Modelica and FMI

Through its chairman Dirk Zimmer, the Institute of Robotics and Mechatronics heads the non-profit international Modelica Association (https://modelica.org/), which has had more than 20 organisational and more than 120 individual members from Europe, North America and Asia since it was founded in 2000. This organisation standardises and develops open source software technology and methods in the field of cyber-physical systems and systems engineering.

The Institute has initiated, co-designed and contributes to the following standardisation activities:

Modelica Language

A project to develop, standardise and promote Modelica, a language for modelling and simulating cross-domain cyber-physical systems in a simple way. Modelica is widely used and supported by more than 10 tools (more details)

Modelica Libraries

A project for the development, maintenance and promotion of open source Modelica model libraries and model components in many domains based on standardised interface definitions (more details). The institute also provides other open source libraries.

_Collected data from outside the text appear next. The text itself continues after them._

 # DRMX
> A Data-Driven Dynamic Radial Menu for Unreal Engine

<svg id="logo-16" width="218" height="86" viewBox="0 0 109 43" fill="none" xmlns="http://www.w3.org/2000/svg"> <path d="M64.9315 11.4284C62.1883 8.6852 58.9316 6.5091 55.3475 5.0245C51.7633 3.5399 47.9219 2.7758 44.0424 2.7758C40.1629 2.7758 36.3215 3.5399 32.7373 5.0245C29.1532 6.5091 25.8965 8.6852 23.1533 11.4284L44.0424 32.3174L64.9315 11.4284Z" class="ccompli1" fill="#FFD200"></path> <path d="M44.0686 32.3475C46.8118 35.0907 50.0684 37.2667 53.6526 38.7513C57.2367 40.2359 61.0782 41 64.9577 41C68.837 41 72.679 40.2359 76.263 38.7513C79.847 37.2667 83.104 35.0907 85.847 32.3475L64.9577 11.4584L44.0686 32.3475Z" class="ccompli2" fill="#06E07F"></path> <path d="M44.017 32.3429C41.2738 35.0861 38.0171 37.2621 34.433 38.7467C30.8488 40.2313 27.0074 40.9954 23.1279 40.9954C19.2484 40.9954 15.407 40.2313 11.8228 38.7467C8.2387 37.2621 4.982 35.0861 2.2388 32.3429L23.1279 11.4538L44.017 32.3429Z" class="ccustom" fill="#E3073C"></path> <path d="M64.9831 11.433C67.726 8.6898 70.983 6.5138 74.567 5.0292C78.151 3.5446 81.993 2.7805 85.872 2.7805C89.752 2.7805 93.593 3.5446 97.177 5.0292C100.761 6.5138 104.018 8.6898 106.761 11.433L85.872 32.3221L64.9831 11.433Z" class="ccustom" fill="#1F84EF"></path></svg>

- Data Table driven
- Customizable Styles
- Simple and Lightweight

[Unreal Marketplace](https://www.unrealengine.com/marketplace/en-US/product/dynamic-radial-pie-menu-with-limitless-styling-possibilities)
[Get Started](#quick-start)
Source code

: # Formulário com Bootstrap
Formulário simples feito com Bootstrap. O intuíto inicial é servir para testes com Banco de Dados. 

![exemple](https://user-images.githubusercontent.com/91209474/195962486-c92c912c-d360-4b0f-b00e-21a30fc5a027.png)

fmi Functional Mock-up Interface

A standard that defines a container and an interface for the exchange of dynamic simulation models with a combination of XML files, binary files and C code. FMI is widely used and is supported by more than 180 tools. (fmi-standard.org)

efmi Functional Mock-up Interface for embedded systems

A standard for the seamless integration of physical design models of systems with the development of their electronic control - compatible with the fmi standard (efmi-standard.org)

In these and other areas of the standard, the RM Institute also coordinates the contributions of other DLR institutes and partners from industry and research.

Commercial Modelica libraries

The Institute maintains the distribution of commercial Modelica libraries from DLR, which are distributed by Dassault Systèmes and LTX Simulation GmbH.

The future of equation-based modelling languages

Modern computer architectures are always subject to change and the choice of suitable architecture depends heavily on the field of application. Lean code for microcontrollers is required for real-time systems, while high-performance GPUs are available for AI applications.

Robust modelling methodologies that ensure that code can be generated for a model for different computer architectures is therefore one of the central tasks and a key research focus of the institute.